Logarithmic Decrement (δ): Quantifying Damped Oscillations
Logarithmic decrement, symbolised δ, measures the rate at which successive peaks of a damped oscillation diminish. It equals the natural logarithm of the ratio between two consecutive peak amplitudes, providing a direct estimate of viscous damping when a system behaves as a lightly damped single-degree-of-freedom oscillator.
Combine this reference with the vibration exposure points calculator to translate measured decay envelopes into actionable maintenance decisions.
Definition and Formulae
For a damped system with peak amplitudes x₁ and x₂ measured one period apart, logarithmic decrement is δ = ln(x₁ / x₂). When more than two peaks are available, averaging improves accuracy: δ = (1/n) ln(x₁ / xₙ₊₁). This formulation assumes the damping ratio ζ is much less than one so that successive peaks are well defined and the exponential decay approximation holds.
The unit is dimensionless, yet its interpretation relies on consistent measurement of displacement, velocity, or acceleration. Signal conditioning, filtering, and sampling rate all influence the precision of peak detection, making well-calibrated sensors and data acquisition systems essential.
Historical Perspective
The metric traces back to 19th-century studies of pendulum clocks and bridge vibrations, where engineers observed exponential decay under air resistance and joint friction. With the advent of structural dynamics in the mid-20th century, logarithmic decrement became standard in modal testing, enabling rapid estimation of damping ratios without solving differential equations for each mode.

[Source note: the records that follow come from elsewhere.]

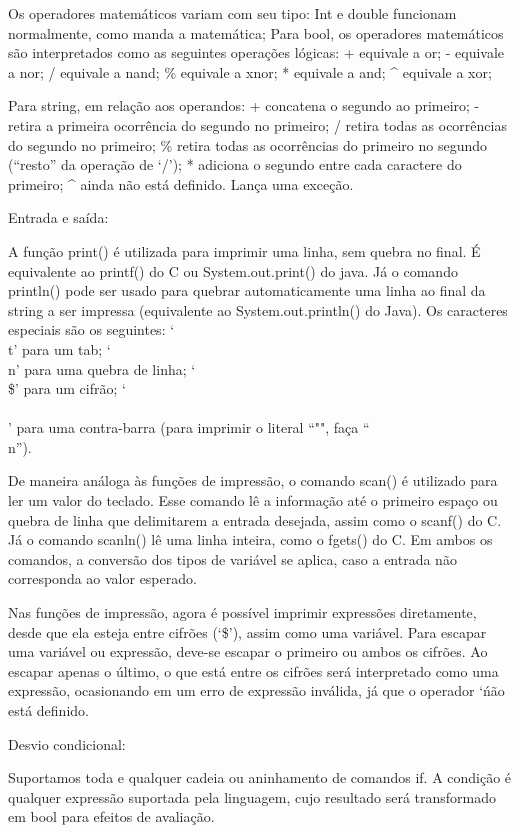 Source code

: \documentclass[12pt,a4paper]{article}
\begin{document}
Os operadores matemáticos variam com seu tipo:
Int e double funcionam normalmente, como manda a matemática;
Para bool, os operadores matemáticos são interpretados como as seguintes operações lógicas:
+ equivale a or;
- equivale a nor;
/ equivale a nand;
\% equivale a xnor;
* equivale a and;
^ equivale a xor;

Para string, em relação aos operandos:
+ concatena o segundo ao primeiro;
- retira a primeira ocorrência do segundo no primeiro;
/ retira todas as ocorrências do segundo no primeiro;
\% retira todas as ocorrências do primeiro no segundo (``resto'' da operação de `/');
* adiciona o segundo entre cada caractere do primeiro;
^ ainda não está definido. Lança uma exceção.


Entrada e saída:

A função print() é utilizada para imprimir uma linha, sem quebra no final. É equivalente ao printf() do C ou System.out.print() do java. Já o comando println() pode ser usado para quebrar automaticamente uma linha ao final da string a ser impressa (equivalente ao System.out.println() do Java). Os caracteres especiais são os seguintes:
`\\t' para um tab;
`\\n' para uma quebra de linha;
`\\\$' para um cifrão;
`\\\\' para uma contra-barra (para imprimir o literal ``\n"", faça ``\\n'').


De maneira análoga às funções de impressão, o comando scan() é utilizado para ler um valor do teclado. Esse comando lê a informação até o primeiro espaço ou quebra de linha que delimitarem a entrada desejada, assim como o scanf() do C. Já o comando scanln() lê uma linha inteira, como o fgets() do C. Em ambos os comandos, a conversão dos tipos de variável se aplica, caso a entrada não corresponda ao valor esperado.

Nas funções de impressão, agora é possível imprimir expressões diretamente, desde que ela esteja entre cifrões (`\$'), assim como uma variável. Para escapar uma variável ou expressão, deve-se escapar o primeiro ou ambos os cifrões. Ao escapar apenas o último, o que está entre os cifrões será interpretado como uma expressão, ocasionando em um erro de expressão inválida, já que o operador `\' não está definido.


Desvio condicional:

Suportamos toda e qualquer cadeia ou aninhamento de comandos if. A condição é qualquer expressão suportada pela linguagem, cujo resultado será transformado em bool para efeitos de avaliação.
\end{document}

Today, vibration analysts still rely on the technique when commissioning buildings, aircraft, and rotating machinery. Digital signal processing has expanded the toolset, but logarithmic decrement remains a foundational concept in standards such as ISO 7626 for modal analysis.
Conceptual Links
Relationship to Damping Ratio
For lightly damped systems, ζ = δ / √(4π² + δ²). When δ is small, this simplifies to ζ ≈ δ / (2π). Engineers often determine δ from free-decay measurements and then compute ζ to compare against design specifications or control requirements.
Connection with Quality Factor
The mechanical quality factor Q equals π/δ for lightly damped oscillators. This relationship bridges energy-based interpretations of damping with amplitude-based ones, providing consistency between modal testing and frequency-response measurements obtained from swept-sine experiments.
Multiple-Degree-of-Freedom Systems
In complex structures, each mode possesses its own logarithmic decrement. Experimental modal analysis isolates modes using impact hammers or shaker excitation, then applies curve fitting to the decay envelope of each mode separately. Documentation should clearly state which mode and measurement location each reported δ corresponds to.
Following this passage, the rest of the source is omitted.